» GIVEN RECORDS
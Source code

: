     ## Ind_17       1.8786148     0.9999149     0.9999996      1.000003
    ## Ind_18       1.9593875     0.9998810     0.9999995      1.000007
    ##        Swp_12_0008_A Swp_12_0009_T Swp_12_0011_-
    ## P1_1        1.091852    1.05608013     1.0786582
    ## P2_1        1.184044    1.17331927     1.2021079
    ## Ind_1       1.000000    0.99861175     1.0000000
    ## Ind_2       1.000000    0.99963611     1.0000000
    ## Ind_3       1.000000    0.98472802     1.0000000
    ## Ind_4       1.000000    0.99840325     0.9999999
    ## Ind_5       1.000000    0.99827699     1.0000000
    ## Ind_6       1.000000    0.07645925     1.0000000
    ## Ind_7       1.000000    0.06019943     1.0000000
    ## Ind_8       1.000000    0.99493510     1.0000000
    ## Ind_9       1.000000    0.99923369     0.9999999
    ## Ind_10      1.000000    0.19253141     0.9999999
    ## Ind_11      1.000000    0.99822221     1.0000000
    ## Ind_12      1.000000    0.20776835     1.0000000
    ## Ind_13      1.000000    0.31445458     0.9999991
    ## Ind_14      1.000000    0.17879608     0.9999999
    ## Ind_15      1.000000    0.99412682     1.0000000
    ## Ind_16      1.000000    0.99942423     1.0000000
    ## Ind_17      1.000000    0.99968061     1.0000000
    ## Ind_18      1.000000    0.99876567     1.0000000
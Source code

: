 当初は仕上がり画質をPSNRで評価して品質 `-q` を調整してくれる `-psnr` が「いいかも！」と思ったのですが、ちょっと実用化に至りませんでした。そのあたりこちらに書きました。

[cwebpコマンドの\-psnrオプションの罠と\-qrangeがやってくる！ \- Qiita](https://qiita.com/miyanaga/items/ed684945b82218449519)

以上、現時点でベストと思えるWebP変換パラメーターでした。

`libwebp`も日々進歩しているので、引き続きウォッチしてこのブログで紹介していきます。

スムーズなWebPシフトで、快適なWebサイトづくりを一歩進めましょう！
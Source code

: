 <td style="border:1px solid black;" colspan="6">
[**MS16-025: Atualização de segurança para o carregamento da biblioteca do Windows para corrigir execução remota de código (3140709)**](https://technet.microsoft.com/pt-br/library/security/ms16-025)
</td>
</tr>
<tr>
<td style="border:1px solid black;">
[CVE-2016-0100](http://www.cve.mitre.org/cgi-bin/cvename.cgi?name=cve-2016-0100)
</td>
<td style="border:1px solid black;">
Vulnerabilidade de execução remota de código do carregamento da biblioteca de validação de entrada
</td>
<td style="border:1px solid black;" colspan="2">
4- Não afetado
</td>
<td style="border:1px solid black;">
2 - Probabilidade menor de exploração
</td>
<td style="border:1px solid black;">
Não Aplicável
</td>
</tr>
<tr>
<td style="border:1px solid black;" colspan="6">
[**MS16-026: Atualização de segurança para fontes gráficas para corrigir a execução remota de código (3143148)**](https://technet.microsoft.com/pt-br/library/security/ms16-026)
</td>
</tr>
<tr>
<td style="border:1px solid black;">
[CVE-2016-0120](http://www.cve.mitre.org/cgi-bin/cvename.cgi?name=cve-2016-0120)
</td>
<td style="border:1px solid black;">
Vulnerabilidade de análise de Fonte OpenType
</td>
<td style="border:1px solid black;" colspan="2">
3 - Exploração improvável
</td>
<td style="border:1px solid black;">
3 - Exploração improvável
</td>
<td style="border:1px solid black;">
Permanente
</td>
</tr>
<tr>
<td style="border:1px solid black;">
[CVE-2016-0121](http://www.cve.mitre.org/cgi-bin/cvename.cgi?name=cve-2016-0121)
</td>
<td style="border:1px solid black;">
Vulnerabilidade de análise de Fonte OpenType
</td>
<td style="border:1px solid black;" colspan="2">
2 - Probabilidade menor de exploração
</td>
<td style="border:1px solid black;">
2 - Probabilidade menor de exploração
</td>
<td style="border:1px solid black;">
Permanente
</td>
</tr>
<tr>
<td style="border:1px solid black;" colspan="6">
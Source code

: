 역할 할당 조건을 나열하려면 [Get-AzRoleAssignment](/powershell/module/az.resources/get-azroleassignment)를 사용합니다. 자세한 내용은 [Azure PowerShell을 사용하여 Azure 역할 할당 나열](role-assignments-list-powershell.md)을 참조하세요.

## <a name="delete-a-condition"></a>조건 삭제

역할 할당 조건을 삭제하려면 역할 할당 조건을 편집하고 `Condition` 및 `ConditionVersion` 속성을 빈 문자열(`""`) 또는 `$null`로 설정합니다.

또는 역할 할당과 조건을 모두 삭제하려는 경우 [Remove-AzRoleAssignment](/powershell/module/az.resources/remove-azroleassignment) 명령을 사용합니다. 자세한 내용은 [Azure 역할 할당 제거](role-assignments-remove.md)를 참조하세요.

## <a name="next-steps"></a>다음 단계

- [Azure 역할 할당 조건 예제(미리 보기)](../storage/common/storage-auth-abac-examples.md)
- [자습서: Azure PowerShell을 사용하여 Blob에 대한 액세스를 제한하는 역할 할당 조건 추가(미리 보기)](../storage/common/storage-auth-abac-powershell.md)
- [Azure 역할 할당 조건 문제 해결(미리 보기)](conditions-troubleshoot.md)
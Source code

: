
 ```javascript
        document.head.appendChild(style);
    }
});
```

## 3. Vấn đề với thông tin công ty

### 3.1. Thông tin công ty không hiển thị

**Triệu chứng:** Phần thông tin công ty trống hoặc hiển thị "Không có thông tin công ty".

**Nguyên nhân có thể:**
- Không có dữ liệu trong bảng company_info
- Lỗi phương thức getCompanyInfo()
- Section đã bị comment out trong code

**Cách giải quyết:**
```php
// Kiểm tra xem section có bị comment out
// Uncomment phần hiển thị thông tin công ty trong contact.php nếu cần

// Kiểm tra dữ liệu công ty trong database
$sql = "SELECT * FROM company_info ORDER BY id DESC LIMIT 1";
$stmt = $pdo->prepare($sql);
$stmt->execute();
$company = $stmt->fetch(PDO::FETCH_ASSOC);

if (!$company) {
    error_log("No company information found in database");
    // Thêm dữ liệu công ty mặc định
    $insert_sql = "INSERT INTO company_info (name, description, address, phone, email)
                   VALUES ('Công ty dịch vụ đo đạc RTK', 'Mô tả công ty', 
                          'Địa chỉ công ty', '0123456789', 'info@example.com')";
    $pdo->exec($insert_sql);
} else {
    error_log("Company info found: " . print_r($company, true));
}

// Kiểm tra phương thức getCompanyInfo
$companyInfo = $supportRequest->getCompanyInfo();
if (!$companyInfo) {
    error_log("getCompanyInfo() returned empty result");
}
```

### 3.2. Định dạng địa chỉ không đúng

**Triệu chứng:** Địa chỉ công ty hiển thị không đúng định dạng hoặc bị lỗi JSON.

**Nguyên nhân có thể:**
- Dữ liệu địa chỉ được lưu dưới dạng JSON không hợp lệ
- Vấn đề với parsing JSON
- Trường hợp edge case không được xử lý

» TASK
How many of the lines above include the string "được"? Reply with the number by itself.

» EXPECTED OUTPUT
2